Extended Data Fig. 8: Contribution of GAGs and lipoprotein receptors to lipoprotein uptake and tumour growth.
From: Glycosaminoglycan-driven lipoprotein uptake protects tumours from ferroptosis
a. Immunoblot of LDLR, SCARB1, and UGDH in HeLa cells transduced with the indicated sgRNAs. GAPDH included as a loading control. b, c. Fold change in the uptake of DiI-labelled LDL (b) and HDL (c) of the indicated HeLa cells relative to sgControl-transduced cells. d. Immunoblot of LRP8 in 786-O cells transduced with a sgControl or sgLRP8. ACTINB included as a loading control. e. Fold change in the uptake of DiI-LDL (left) and DiI-HDL (right) of the indicated 786-O cells relative to sgControl-transduced cells. f. Proliferation (log2 doublings, 5 days) of the indicated 786-O cells under ML162 treatment. g.
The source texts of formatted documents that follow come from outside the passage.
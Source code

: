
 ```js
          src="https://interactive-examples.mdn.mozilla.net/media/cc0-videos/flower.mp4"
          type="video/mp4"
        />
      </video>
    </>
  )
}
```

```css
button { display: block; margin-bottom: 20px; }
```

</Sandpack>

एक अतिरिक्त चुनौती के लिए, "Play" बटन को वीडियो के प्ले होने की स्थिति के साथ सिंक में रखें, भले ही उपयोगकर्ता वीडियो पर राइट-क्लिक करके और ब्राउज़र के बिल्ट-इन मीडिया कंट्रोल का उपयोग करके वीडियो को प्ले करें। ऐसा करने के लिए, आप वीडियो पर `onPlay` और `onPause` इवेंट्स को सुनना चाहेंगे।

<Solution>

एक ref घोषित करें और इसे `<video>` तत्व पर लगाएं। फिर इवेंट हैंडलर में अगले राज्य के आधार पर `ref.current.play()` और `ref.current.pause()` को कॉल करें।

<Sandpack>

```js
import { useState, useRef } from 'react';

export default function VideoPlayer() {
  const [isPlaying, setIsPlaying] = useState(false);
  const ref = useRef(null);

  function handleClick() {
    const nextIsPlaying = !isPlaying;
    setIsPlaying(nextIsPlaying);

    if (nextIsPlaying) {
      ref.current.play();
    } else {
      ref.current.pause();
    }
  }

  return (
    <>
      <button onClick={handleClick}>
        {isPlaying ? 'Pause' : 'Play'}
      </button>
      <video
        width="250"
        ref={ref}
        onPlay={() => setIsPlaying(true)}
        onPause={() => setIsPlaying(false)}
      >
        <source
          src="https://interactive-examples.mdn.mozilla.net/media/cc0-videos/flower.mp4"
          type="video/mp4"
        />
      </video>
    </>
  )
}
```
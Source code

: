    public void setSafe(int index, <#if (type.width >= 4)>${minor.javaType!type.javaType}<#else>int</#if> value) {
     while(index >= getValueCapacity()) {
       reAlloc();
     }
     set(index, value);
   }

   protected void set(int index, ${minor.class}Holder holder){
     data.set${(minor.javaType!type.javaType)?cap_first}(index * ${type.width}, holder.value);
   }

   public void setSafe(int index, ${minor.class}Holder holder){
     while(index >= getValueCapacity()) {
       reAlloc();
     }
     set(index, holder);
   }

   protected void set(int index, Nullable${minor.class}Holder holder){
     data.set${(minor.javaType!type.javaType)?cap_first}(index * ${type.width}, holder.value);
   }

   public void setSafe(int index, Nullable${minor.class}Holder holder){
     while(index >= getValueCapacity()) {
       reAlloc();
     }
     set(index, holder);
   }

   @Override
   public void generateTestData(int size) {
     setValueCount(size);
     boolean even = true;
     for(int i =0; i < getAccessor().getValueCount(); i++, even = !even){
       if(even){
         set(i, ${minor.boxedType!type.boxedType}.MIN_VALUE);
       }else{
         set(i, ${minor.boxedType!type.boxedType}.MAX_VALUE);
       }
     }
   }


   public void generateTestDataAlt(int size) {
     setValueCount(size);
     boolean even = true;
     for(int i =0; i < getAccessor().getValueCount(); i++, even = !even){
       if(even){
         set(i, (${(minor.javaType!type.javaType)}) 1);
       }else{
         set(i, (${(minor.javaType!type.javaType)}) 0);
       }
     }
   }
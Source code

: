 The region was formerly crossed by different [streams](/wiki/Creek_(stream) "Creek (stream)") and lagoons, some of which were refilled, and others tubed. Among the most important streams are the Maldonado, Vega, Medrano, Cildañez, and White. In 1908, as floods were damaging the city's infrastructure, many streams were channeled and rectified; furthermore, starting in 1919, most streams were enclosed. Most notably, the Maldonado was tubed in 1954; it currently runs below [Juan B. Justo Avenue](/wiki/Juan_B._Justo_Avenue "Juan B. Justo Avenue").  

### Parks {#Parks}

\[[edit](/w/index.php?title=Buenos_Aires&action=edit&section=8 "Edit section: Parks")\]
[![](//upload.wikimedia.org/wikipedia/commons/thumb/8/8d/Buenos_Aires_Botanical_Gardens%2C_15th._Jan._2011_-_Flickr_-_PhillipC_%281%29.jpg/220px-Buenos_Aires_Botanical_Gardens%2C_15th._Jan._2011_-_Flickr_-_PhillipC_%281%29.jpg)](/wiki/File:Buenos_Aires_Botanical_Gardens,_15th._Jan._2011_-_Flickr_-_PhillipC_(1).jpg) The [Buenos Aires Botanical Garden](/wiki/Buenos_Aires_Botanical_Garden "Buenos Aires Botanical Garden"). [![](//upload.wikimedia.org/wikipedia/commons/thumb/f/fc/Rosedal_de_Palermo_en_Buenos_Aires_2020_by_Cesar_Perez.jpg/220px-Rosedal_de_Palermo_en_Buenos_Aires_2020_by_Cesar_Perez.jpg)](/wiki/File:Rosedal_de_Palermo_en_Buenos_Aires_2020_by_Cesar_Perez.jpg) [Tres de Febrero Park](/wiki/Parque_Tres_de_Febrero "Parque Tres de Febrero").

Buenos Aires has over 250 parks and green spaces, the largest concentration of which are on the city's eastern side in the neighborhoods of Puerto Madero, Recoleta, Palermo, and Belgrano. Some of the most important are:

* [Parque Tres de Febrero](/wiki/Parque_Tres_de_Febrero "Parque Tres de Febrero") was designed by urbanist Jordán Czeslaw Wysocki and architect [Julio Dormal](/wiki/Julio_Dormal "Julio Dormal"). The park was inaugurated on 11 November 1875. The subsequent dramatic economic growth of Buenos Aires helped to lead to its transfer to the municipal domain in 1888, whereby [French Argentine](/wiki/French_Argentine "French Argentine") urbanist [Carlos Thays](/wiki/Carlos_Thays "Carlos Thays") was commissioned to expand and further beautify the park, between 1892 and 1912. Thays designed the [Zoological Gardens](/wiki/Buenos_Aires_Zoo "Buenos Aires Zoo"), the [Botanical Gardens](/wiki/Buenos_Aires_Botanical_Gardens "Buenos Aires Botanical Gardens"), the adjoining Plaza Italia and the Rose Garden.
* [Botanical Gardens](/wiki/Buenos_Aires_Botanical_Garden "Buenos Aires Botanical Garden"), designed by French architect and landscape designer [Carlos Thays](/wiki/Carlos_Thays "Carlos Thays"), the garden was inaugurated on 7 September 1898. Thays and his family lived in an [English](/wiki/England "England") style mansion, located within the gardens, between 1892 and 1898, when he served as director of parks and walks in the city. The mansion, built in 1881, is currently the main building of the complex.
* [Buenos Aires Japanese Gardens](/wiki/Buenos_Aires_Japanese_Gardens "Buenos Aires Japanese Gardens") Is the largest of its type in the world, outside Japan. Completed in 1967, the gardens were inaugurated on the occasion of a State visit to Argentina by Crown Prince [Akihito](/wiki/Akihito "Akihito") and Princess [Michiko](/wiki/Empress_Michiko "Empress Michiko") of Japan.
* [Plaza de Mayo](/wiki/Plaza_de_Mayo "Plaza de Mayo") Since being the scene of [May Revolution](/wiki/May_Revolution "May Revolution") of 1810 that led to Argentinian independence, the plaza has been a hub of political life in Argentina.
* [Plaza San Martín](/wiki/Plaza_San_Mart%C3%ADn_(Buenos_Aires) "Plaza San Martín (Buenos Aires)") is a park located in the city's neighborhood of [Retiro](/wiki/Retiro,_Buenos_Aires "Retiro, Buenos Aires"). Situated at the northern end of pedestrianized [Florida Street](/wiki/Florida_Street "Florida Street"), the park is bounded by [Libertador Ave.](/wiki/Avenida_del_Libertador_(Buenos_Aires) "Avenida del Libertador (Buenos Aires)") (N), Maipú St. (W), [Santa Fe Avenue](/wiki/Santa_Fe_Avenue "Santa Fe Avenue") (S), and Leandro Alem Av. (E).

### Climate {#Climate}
Immunoblot of LDLR and SCARB1 in HeLa LDLR_KO (left) and SCARB1_KO (right) cells expressing a sgRNA-resistant LDLR, SCARB1 cDNA or empty vector. ACTINB and vinculin included as loading controls. h. Fold change in the uptake of DiI-LDL and DiI-HDL by the indicated HeLa cells relative to cells expressing an empty vector. i. Proliferation (log2 doublings, 5 days) of LDLR_KO and SCARB1_KO cells expressing the indicated cDNAs or an empty vector (grey) under the indicated concentrations of ML162. j. Representative images of tumours resulting from implantation of HeLa UGDH-KO, LDLR_KO, or SCARB1_KO cells expressing the indicated cDNAs or empty vector. k. Fold change in tumour weight relative to isogenic KO tumours for HeLa UGDH_KO, LDLR_KO, or SCARB1_KO cells expressing the indicated cDNAs or empty vector. b, c, e, f, h, i: Bars represent mean ± s.d.; k: Boxes represent median, first and third quartiles, and whiskers are range; b, c, e, f, h, i: n = 3 biological replicates; k: n = 10 biological replicates. Statistics by two-sided unpaired t-tests compared to sgControl-expressing cells (b, c, e, f) or empty vector transduced cells (h, i, k). For gel source data, see Supplementary Fig. 1.